:: TASK INSTRUCTIONS ::
Write out again, exactly, the lines below starting at the one with "154.13442 | 188.18752 |" and ending at the one with "Content | Link |".
++++ RAW DATA ++++
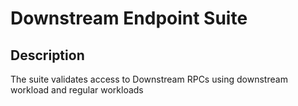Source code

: # Downstream Endpoint Suite

## Description

The suite validates access to Downstream RPCs using downstream workload and
regular workloads
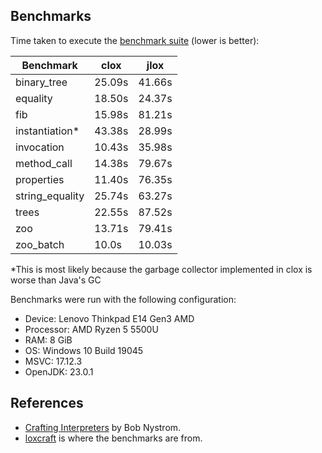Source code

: ## Benchmarks

Time taken to execute the [benchmark suite](./benchmarks) (lower is better):

| Benchmark         | clox   | jlox    |
| ----------------- | ------ | ------- |
| binary_tree       | 25.09s | 41.66s  |
| equality          | 18.50s | 24.37s  |
| fib               | 15.98s | 81.21s  |
| instantiation*    | 43.38s | 28.99s  |
| invocation        | 10.43s | 35.98s  |
| method_call       | 14.38s | 79.67s  |
| properties        | 11.40s | 76.35s  |
| string_equality   | 25.74s | 63.27s  |
| trees             | 22.55s | 87.52s  |
| zoo               | 13.71s | 79.41s  |
| zoo_batch         | 10.0s  | 10.03s  |

*This is most likely because the garbage collector implemented in clox is worse than Java's GC

Benchmarks were run with the following configuration:

- Device: Lenovo Thinkpad E14 Gen3 AMD
- Processor: AMD Ryzen 5 5500U
- RAM: 8 GiB
- OS: Windows 10 Build 19045
- MSVC: 17.12.3
- OpenJDK: 23.0.1


## References
- [Crafting Interpreters](https://craftinginterpreters.com/) by Bob Nystrom.
- [loxcraft](https://github.com/ajeetdsouza/loxcraft) is where the benchmarks are from.
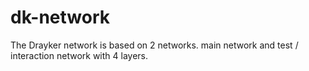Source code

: # dk-network
The Drayker network is based on 2 networks. main network and test / interaction network with 4 layers.
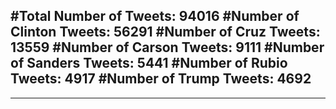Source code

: #Total Number of Tweets: 94016 
#Number of Clinton Tweets: 56291
#Number of Cruz Tweets: 13559
#Number of Carson Tweets: 9111
#Number of Sanders Tweets: 5441
#Number of Rubio Tweets: 4917
#Number of Trump Tweets: 4692
---
---
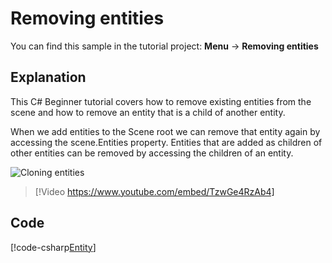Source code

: # Removing entities
You can find this sample in the tutorial project: **Menu** &rarr; **Removing entities**

## Explanation
This C# Beginner tutorial covers how to remove existing entities from the scene and how to remove an entity that is a child of another entity.

When we add entities to the Scene root we can remove that entity again by accessing the scene.Entities property. Entities that are added as children of other entities can be removed by accessing the children of an entity.

![Cloning entities](media/removing-entity.webp)


> [!Video https://www.youtube.com/embed/TzwGe4RzAb4]

## Code
[!code-csharp[Entity](../../../../stride/samples/Tutorials/CSharpBeginner/CSharpBeginner/CSharpBeginner.Game/Code/RemoveEntitiesDemo.cs)]
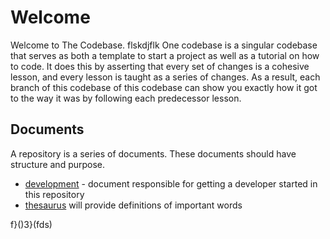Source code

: # Welcome
Welcome to The Codebase.
flskdjflk
One codebase is a singular codebase that serves as both a template to start a project as well as a tutorial on how to code. It does this by asserting that every set of changes is a cohesive lesson, and every lesson is taught as a series of changes. As a result, each branch of this codebase of this codebase can show you exactly how it got to the way it was by following each predecessor lesson.

## Documents
A repository is a series of documents. These documents should have structure and purpose.
  - [development](./development.md) - document responsible for getting a developer started in this repository
  - [thesaurus](./thesaurus.md) will provide definitions of important words


f}()3}(fds)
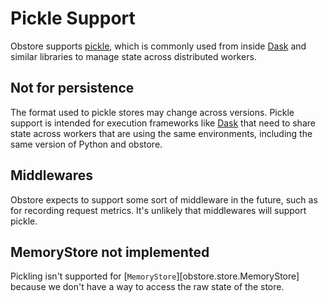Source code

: # Pickle Support

Obstore supports [pickle](https://docs.python.org/3/library/pickle.html), which is commonly used from inside [Dask](https://www.dask.org/) and similar libraries to manage state across distributed workers.

## Not for persistence

The format used to pickle stores may change across versions. Pickle support is intended for execution frameworks like [Dask](https://www.dask.org/) that need to share state across workers that are using the same environments, including the same version of Python and obstore.

## Middlewares

Obstore expects to support some sort of middleware in the future, such as for recording request metrics. It's unlikely that middlewares will support pickle.

## MemoryStore not implemented

Pickling isn't supported for [`MemoryStore`][obstore.store.MemoryStore] because we don't have a way to access the raw state of the store.

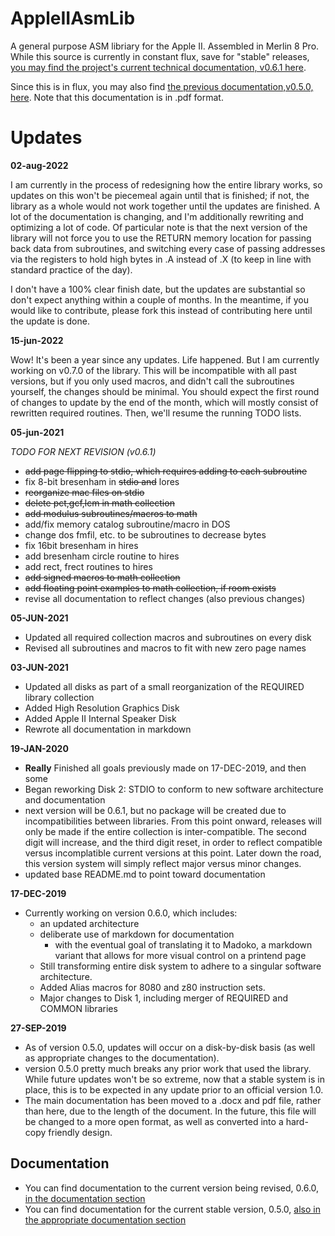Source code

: # AppleIIAsmLib

A general purpose ASM libriary for the Apple II. Assembled in Merlin 8 Pro. While this source is currently in constant flux, save for "stable" releases, [you may find the project's current technical documentation, v0.6.1 here](https://github.com/nathanriggs/AppleIIAsm-Collection/tree/master/documentation/AppleIIAsm%20Library%20Collection%20Technical%20Manual/0.6.1).

Since this is in flux, you may also find [the previous documentation,v0.5.0, here](https://github.com/nathanriggs/AppleIIAsm-Collection/blob/master/documentation/AppleIIAsm%20Library%20Collection%20Technical%20Manual/0.5.0/AppleIIAsm%20Manual%20v0.5.0.pdf). Note that this documentation is in .pdf format.

# Updates

__02-aug-2022__

I am currently in the process of redesigning how the entire library works, so updates on this won't be piecemeal again until that is finished; if not, the library as a whole would not work together until the updates are finished. A lot of the documentation is changing, and I'm additionally rewriting and optimizing a lot of code. Of particular note is that the next version of the library will not force you to use the RETURN memory location for passing back data from subroutines, and switching every case of passing addresses via the registers to hold high bytes in .A instead of .X (to keep in line with standard practice of the day).

I don't have a 100% clear finish date, but the updates are substantial so don't expect anything within a couple of months. In the meantime, if you would like to contribute, please fork this instead of contributing here until the update is done.

__15-jun-2022__

Wow! It's been a year since any updates. Life happened. But I am currently working on v0.7.0 of the library. This will be incompatible with all past versions, but if you only used macros, and didn't call the subroutines yourself, the changes should be minimal. You should expect the first round of changes to update by the end of the month, which will mostly consist of rewritten required routines. Then, we'll resume the running TODO lists.

__05-jun-2021__

_TODO FOR NEXT REVISION (v0.6.1)_

- <s>add page flipping to stdio, which requires adding to each subroutine</s>
- fix 8-bit bresenham in <s>stdio and</s> lores
- <s>reorganize mac files on stdio</s>
- <s>delete pct,gcf,lcm in math collection</s>
- <s>add modulus subroutines/macros to math</s>
- add/fix memory catalog subroutine/macro in DOS
- change dos fmfil, etc. to be subroutines to decrease bytes
- fix 16bit bresenham in hires
- add bresenham circle routine to hires
- add rect, frect routines to hires
- <s>add signed macros to math collection</s>
- <s>add floating point examples to math collection, if room exists</s>
- revise all documentation to reflect changes (also previous changes)

__05-JUN-2021__

- Updated all required collection macros and subroutines on every disk
- Revised all subroutines and macros to fit with new zero page names

__03-JUN-2021__

- Updated all disks as part of a small reorganization of the REQUIRED library collection
- Added High Resolution Graphics Disk
- Added Apple II Internal Speaker Disk
- Rewrote all documentation in markdown

__19-JAN-2020__

- **Really** Finished all goals previously made on 17-DEC-2019, and then some
- Began reworking Disk 2: STDIO to conform to new software architecture and documentation
- next version will be 0.6.1, but no package will be created due to incompatibilities between libraries. From this point onward, releases will only be made if the entire collection is inter-compatible. The second digit will increase, and the third digit reset, in order to reflect compatible versus incomplatible current versions at this point. Later down the road, this version system will simply reflect major versus minor changes.
- updated base README.md to point toward documentation

__17-DEC-2019__

- Currently working on version 0.6.0, which includes:
  - an updated architecture
  - deliberate use of markdown for documentation
    - with the eventual goal of translating it to Madoko, a markdown variant that allows for more visual control on a printend page
  - Still transforming entire disk system to adhere to a singular software architecture. 
  - Added Alias macros for 8080 and z80 instruction sets.
  - Major changes to Disk 1, including merger of REQUIRED and COMMON libraries

__27-SEP-2019__

- As of version 0.5.0, updates will occur on a disk-by-disk basis (as well as appropriate changes to the documentation). 
- version 0.5.0 pretty much breaks any prior work that used the library. While future updates won't be so extreme, now that a stable system is in place, this is to be expected in any update prior to an official version 1.0.
- The main documentation has been moved to a .docx and pdf file, rather than here, due to the length of the document. In the future, this file will be changed to a more open format, as well as converted into a hard-copy friendly design.

## Documentation

- You can find documentation to the current version being revised, 0.6.0, [in the documentation section](https://github.com/nathanriggs/AppleIIAsmLib/blob/master/documentation/0.6.0/0_3_Table_of_Contents_GH.md) 
- You can find documentation for the current stable version, 0.5.0, [also in the appropriate documentation section](https://github.com/nathanriggs/AppleIIAsmLib/blob/master/documentation/0.5.0/) 


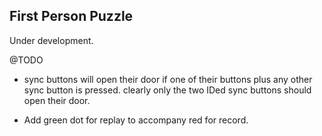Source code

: ## First Person Puzzle

Under development.


@TODO

- sync buttons will open their door if one of their buttons plus any other sync button is pressed. clearly only the two IDed sync buttons should open their door.

- Add green dot for replay to accompany red for record.
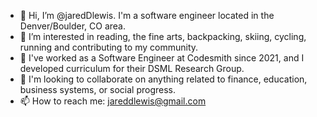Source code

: - 👋 Hi, I’m @jaredDlewis. I'm a software engineer located in the Denver/Boulder, CO area.
- 👀 I’m interested in reading, the fine arts, backpacking, skiing, cycling, running and contributing to my community.
- 🌱 I've worked as a Software Engineer at Codesmith since 2021, and I developed curriculum for their DSML Research Group.
- 💞️ I'm looking to collaborate on anything related to finance, education, business systems, or social progress.
- 📫 How to reach me: jareddlewis@gmail.com

<!---
jaredDlewis/jaredDlewis is a ✨ special ✨ repository because its `README.md` (this file) appears on your GitHub profile.
You can click the Preview link to take a look at your changes.
--->
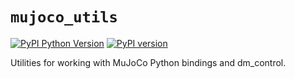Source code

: # `mujoco_utils`

[![PyPI Python Version][pypi-versions-badge]][pypi]
[![PyPI version][pypi-badge]][pypi]

[pypi-versions-badge]: https://img.shields.io/pypi/pyversions/mujoco_utils
[pypi-badge]: https://badge.fury.io/py/mujoco_utils.svg
[pypi]: https://pypi.org/project/mujoco_utils/

Utilities for working with MuJoCo Python bindings and dm_control.
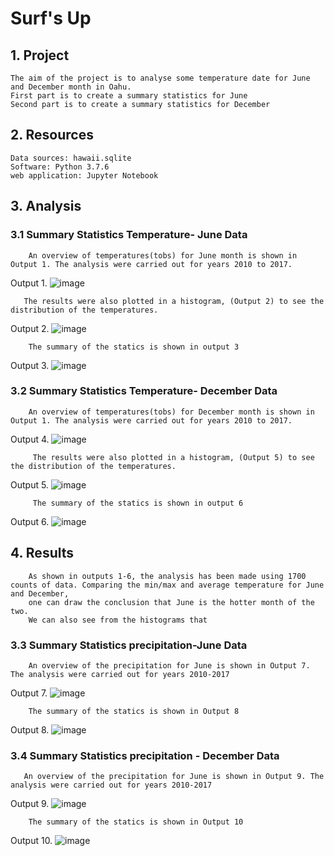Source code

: # Surf's Up
## 1. Project
    The aim of the project is to analyse some temperature date for June and December month in Oahu.
    First part is to create a summary statistics for June
    Second part is to create a summary statistics for December
    
## 2. Resources
    Data sources: hawaii.sqlite
    Software: Python 3.7.6
    web application: Jupyter Notebook
    
## 3. Analysis
### 3.1 Summary Statistics Temperature- June Data
        An overview of temperatures(tobs) for June month is shown in Output 1. The analysis were carried out for years 2010 to 2017.

Output 1. ![image](https://user-images.githubusercontent.com/85843030/130449104-ad77560f-3cd3-4856-8568-12961148a87f.png)


       
       The results were also plotted in a histogram, (Output 2) to see the distribution of the temperatures.
       
 Output 2. ![image](https://user-images.githubusercontent.com/85843030/130449267-d8775685-ec22-4d49-bd38-1d752ed2a8e8.png)

      
        
        The summary of the statics is shown in output 3
Output 3. ![image](https://user-images.githubusercontent.com/85843030/130448942-250303a9-cc5e-419f-a096-a1c0423777e8.png)


### 3.2 Summary Statistics Temperature- December Data
        An overview of temperatures(tobs) for December month is shown in Output 1. The analysis were carried out for years 2010 to 2017.

Output 4. ![image](https://user-images.githubusercontent.com/85843030/130449507-89b54188-710f-42bf-a371-79960317da80.png)

         The results were also plotted in a histogram, (Output 5) to see the distribution of the temperatures.
Output 5. ![image](https://user-images.githubusercontent.com/85843030/130449706-76ea30ec-1a65-4ffd-8208-4c785a6c7215.png)
         
         The summary of the statics is shown in output 6
Output 6. ![image](https://user-images.githubusercontent.com/85843030/130449909-605dc17b-0054-410d-ac0c-bd8e3cb21175.png)


## 4. Results
        As shown in outputs 1-6, the analysis has been made using 1700 counts of data. Comparing the min/max and average temperature for June and December,
        one can draw the conclusion that June is the hotter month of the two.
        We can also see from the histograms that


### 3.3 Summary Statistics precipitation-June Data
        An overview of the precipitation for June is shown in Output 7. The analysis were carried out for years 2010-2017
 
Output 7. ![image](https://user-images.githubusercontent.com/85843030/130450739-516a2364-4163-4d34-80cf-e486132977c6.png)

 



        The summary of the statics is shown in Output 8
Output 8. ![image](https://user-images.githubusercontent.com/85843030/130450556-94dc432b-ffb4-49c1-84d2-7a22887f1d0e.png)



### 3.4 Summary Statistics precipitation - December Data
       An overview of the precipitation for June is shown in Output 9. The analysis were carried out for years 2010-2017
       
Output 9. ![image](https://user-images.githubusercontent.com/85843030/130451135-957be79a-0cdc-4345-b697-e0b0361ccbe1.png)


        
        The summary of the statics is shown in Output 10
Output 10. ![image](https://user-images.githubusercontent.com/85843030/130451378-1271bd8e-d2e6-46d2-88e5-1c9cf6e366d6.png)

        
       
       
       

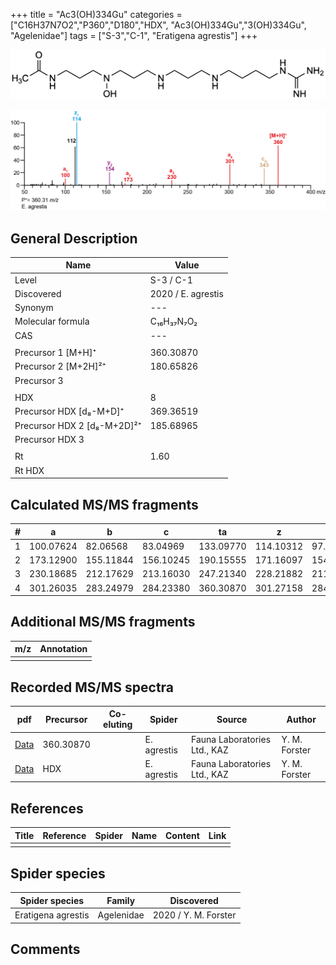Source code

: +++
title = "Ac3(OH)334Gu"
categories = ["C16H37N7O2","P360","D180","HDX",
"Ac3(OH)334Gu","3(OH)334Gu",
"Agelenidae"]
tags = ["S-3","C-1",
"Eratigena agrestis"]
+++

![](/img/Ac3(OH)334Gu.png)

![](/img_MSMS/360_Ac3(OH)334Gu_Ea.png?classes=border)

## General Description

| Name                       | Value              |
|----------------------------|--------------------|
| Level                      | S-3 / C-1          |
| Discovered                 | 2020 / E. agrestis |
| Synonym                    | ---                |
| Molecular formula          | C₁₆H₃₇N₇O₂                   |
| CAS                        | ---                |
|                            |                    |
| Precursor 1 [M+H]⁺         | 360.30870                   |
| Precursor 2 [M+2H]²⁺       | 180.65826                   |
| Precursor 3                |                    |
|                            |                    |
| HDX                        | 8                   |
| Precursor HDX   [d₈-M+D]⁺   | 369.36519                   |
| Precursor HDX 2 [d₈-M+2D]²⁺ | 185.68965                   |
| Precursor HDX 3            |                    |
|                            |                    |
| Rt                         | 1.60                   |
| Rt HDX                     |                    |

## Calculated MS/MS fragments

| # | a         | b         | c         | ta        | z         | y         | tz        |
|---|-----------|-----------|-----------|-----------|-----------|-----------|-----------|
| 1 | 100.07624 | 82.06568 | 83.04969 | 133.09770 | 114.10312 | 97.07657 | 131.12967 |
| 2 | 173.12900 | 155.11844 | 156.10245 | 190.15555 | 171.16097 | 154.13442 | 188.18752 |
| 3 | 230.18685 | 212.17629 | 213.16030 | 247.21340 | 228.21882 | 211.19227 | 261.24028 |
| 4 | 301.26035 | 283.24979 | 284.23380 | 360.30870 | 301.27158 | 284.24503 | 318.29813 |


## Additional MS/MS fragments

| m/z | Annotation |
|-----|------------|
|     |            |

## Recorded MS/MS spectra

| pdf                                             | Precursor | Co-eluting | Spider      | Source                       | Author        |
|-------------------------------------------------|-----------|------------|-------------|------------------------------|---------------|
| [Data](/pdf/E-agrestis/360_Ac3(OH)334Gu_Ea.pdf)   | 360.30870 |            | E. agrestis | Fauna Laboratories Ltd., KAZ | Y. M. Forster |
| [Data](/pdf/E-agrestis/360_Ac3(OH)334Gu_Ea_HDX.pdf)   | HDX |            | E. agrestis | Fauna Laboratories Ltd., KAZ | Y. M. Forster |

## References

| Title | Reference | Spider | Name | Content | Link |
|-------|-----------|--------|------|---------|------|
|       |           |        |      |         |      |

## Spider species

| Spider species     | Family     | Discovered           |
|--------------------|------------|----------------------|
| Eratigena agrestis | Agelenidae | 2020 / Y. M. Forster |

## Comments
++++
:: ANSWER SPACE ::
| 2 | 173.12900 | 155.11844 | 156.10245 | 190.15555 | 171.16097 | 154.13442 | 188.18752 |
| 3 | 230.18685 | 212.17629 | 213.16030 | 247.21340 | 228.21882 | 211.19227 | 261.24028 |
| 4 | 301.26035 | 283.24979 | 284.23380 | 360.30870 | 301.27158 | 284.24503 | 318.29813 |


## Additional MS/MS fragments

| m/z | Annotation |
|-----|------------|
|     |            |

## Recorded MS/MS spectra

| pdf                                             | Precursor | Co-eluting | Spider      | Source                       | Author        |
|-------------------------------------------------|-----------|------------|-------------|------------------------------|---------------|
| [Data](/pdf/E-agrestis/360_Ac3(OH)334Gu_Ea.pdf)   | 360.30870 |            | E. agrestis | Fauna Laboratories Ltd., KAZ | Y. M. Forster |
| [Data](/pdf/E-agrestis/360_Ac3(OH)334Gu_Ea_HDX.pdf)   | HDX |            | E. agrestis | Fauna Laboratories Ltd., KAZ | Y. M. Forster |

## References

| Title | Reference | Spider | Name | Content | Link |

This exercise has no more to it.